§ DATASET:
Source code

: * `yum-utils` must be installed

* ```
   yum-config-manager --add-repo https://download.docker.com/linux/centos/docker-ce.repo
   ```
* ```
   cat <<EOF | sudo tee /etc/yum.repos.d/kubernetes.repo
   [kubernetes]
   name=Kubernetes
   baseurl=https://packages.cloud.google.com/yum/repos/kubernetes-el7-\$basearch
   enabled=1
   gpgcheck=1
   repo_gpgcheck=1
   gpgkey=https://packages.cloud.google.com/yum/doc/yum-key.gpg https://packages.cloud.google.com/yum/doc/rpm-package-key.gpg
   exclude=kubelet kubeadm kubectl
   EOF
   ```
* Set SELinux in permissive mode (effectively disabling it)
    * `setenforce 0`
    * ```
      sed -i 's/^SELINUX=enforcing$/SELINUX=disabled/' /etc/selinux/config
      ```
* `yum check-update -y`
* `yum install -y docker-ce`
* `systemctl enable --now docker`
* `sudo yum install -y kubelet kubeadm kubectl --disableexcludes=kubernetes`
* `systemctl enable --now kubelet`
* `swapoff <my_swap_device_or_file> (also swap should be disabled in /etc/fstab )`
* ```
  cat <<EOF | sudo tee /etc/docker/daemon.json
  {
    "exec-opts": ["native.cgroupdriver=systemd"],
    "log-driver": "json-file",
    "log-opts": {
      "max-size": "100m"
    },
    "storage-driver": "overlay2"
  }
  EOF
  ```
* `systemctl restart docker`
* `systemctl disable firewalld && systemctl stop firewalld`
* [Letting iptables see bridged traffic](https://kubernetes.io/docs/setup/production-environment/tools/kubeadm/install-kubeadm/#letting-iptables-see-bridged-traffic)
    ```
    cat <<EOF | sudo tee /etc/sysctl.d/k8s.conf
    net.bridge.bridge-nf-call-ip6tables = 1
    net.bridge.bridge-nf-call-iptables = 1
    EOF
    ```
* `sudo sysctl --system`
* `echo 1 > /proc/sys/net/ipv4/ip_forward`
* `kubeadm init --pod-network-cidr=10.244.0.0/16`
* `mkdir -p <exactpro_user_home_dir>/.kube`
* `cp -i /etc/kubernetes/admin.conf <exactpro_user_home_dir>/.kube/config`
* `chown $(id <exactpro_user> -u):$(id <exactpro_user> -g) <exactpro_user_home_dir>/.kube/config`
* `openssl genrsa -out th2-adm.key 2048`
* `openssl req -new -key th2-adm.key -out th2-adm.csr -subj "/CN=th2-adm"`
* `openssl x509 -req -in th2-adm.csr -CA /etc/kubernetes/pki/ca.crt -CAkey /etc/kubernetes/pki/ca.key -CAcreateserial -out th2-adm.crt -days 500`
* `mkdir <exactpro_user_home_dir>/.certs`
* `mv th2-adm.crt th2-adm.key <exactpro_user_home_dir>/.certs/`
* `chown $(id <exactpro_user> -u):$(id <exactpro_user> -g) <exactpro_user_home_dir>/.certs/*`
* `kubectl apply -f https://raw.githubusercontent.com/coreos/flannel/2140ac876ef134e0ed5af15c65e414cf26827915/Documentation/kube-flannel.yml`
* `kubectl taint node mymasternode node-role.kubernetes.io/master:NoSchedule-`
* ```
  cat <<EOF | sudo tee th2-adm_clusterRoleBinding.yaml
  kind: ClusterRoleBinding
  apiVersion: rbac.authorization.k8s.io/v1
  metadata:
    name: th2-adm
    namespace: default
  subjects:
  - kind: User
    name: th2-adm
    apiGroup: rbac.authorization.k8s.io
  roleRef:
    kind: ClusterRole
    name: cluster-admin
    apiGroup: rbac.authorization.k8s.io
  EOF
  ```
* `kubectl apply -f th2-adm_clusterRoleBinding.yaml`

§ DIRECTIONS FOR THIS TASK: Look through the material above and pick out each line holding the word "cloud".

§ EXPECTED ANSWER:
   baseurl=https://packages.cloud.google.com/yum/repos/kubernetes-el7-\$basearch
   gpgkey=https://packages.cloud.google.com/yum/doc/yum-key.gpg https://packages.cloud.google.com/yum/doc/rpm-package-key.gpg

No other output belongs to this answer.